Sembari menunggu pesanan datang, kami mengisi obrolan dengan menanyakan kabar masing-masing, yah maklum..sudah hampir seminggu ini kami tidak bertemu, padahal masih satu universitas tapi kesibukan kuliah dan amanah dakwah membuat kami hanya sempat bersilaturahmi dengan menggunakan faslitas SMS. Tak lama akhirnya pesanan kami datang, tanpa pikir panjang kami langsung melahap makanan favorit kami sejak awal kuliah itu.
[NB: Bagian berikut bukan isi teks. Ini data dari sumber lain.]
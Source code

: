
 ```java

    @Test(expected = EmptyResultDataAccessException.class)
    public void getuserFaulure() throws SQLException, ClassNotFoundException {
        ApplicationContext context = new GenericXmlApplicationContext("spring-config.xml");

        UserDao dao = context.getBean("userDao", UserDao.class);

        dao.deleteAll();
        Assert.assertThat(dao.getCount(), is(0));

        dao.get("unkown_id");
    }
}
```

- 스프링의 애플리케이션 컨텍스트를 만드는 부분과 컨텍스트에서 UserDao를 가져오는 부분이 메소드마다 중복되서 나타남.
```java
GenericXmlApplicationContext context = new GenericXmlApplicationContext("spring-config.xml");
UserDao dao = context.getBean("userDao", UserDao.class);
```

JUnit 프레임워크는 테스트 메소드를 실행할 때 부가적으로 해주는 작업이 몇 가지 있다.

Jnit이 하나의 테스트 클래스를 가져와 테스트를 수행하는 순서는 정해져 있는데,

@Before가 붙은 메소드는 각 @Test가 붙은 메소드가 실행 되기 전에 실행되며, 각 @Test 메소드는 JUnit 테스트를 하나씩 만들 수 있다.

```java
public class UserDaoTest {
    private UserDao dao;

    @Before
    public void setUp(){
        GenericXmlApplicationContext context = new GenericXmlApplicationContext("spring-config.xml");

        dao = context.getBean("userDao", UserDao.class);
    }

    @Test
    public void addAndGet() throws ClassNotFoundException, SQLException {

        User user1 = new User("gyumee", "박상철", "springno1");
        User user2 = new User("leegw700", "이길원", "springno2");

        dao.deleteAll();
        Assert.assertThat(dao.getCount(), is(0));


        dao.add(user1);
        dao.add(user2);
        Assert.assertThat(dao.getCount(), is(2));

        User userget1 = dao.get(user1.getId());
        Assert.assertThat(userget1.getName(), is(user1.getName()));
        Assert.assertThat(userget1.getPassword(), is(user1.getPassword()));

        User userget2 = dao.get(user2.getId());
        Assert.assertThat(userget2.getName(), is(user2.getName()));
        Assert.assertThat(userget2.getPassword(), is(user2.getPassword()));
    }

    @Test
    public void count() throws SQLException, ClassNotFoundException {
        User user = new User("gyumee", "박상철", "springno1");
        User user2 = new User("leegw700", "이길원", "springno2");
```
Wan, menurutmu aku sudah pantas ga sih kalo menikah dalam waktu dekat ini?” Tanya Farid, nama temanku itu. Pertanyaan Farid hampir membuatku mengeluarkan isi makanan dari mulutku, jelas saja wong aku kaget ga ada angin ga ada hujan, seorang Farid bertanya tentang kepantasannya menikah sekarang? Farid segera mengambilkan air minum dan menyerahkannya padaku, pasti lucu sekali raut wajahku saat ini. Setelah hampir setengah gelas air kuminum, aku sudah merasa lega dan mencoba kembali fokus pada pertanyaan Farid.
antum mau menikah sekarang akhi? Siapa gadis yang rela dinikahi sama antum”? tanyaku sambil bercanda.
sembarangan antum ini, justru wanita yang bakal nikah sama aku itu akan sangat beruntung karena diperistri oleh ikhwan seganteng dan secerdas aku tau” jawab Farid dengan ekpresi wajah seolah membanggakan diri. Tawa kami lepas seketika, tak lama aku kembali mencoba memastikan bahwa pertanyaan Farid tentang pernikahan tadi benar-benar serius atau tidak.
antum serius nih mau nikah sekarang? Udah siap lahir bathin belum?” tanyaku lagi, kali ini dengan nada yang serius. Bagiku pernikahan seuatu yang tidak boleh digampang-gampangkan.
Insya Allah siap Wan, kan kuliahku tinggal 2 semester lagi, aku juga sudah punya sumber penghasilan, yah kecil sih tapi lumayan lah, setidaknya istriku nanti tidak akan kelaparan, apalagi yang aku tunggu? Bukankah kata Rasulullah, jika seorang pemuda sudah punya persiapan matang untuk menikah, tidak perlu harus menunda-nunda pernikahan kan?” jawab Farid, kulirik wajah Farid, mencoba melihat sisi kegokilannya, tapi nihil…sepertinya Farid kali ini benar-benar serius dengan pernyataannya.
Murabbi antum sudah tahu? Terus sudah punya calon?” pertanyaanku seperti seorang polisi yang menginterogasi pelaku kriminal.
belum sih, tapi Insya Allah dalam waktu dekat ini, kalau calon…Insya Allah juga sudah, tapi wallahualam calonku itu mau menerima pinanganku atau tidak, tapi aku berusaha ikhtiar. Sekarang tinggal komunikasi dengan orang tua, semoga saja mereka mau menerima keputusanku ini” jawab Farid lagi dengan penuh keyakinan.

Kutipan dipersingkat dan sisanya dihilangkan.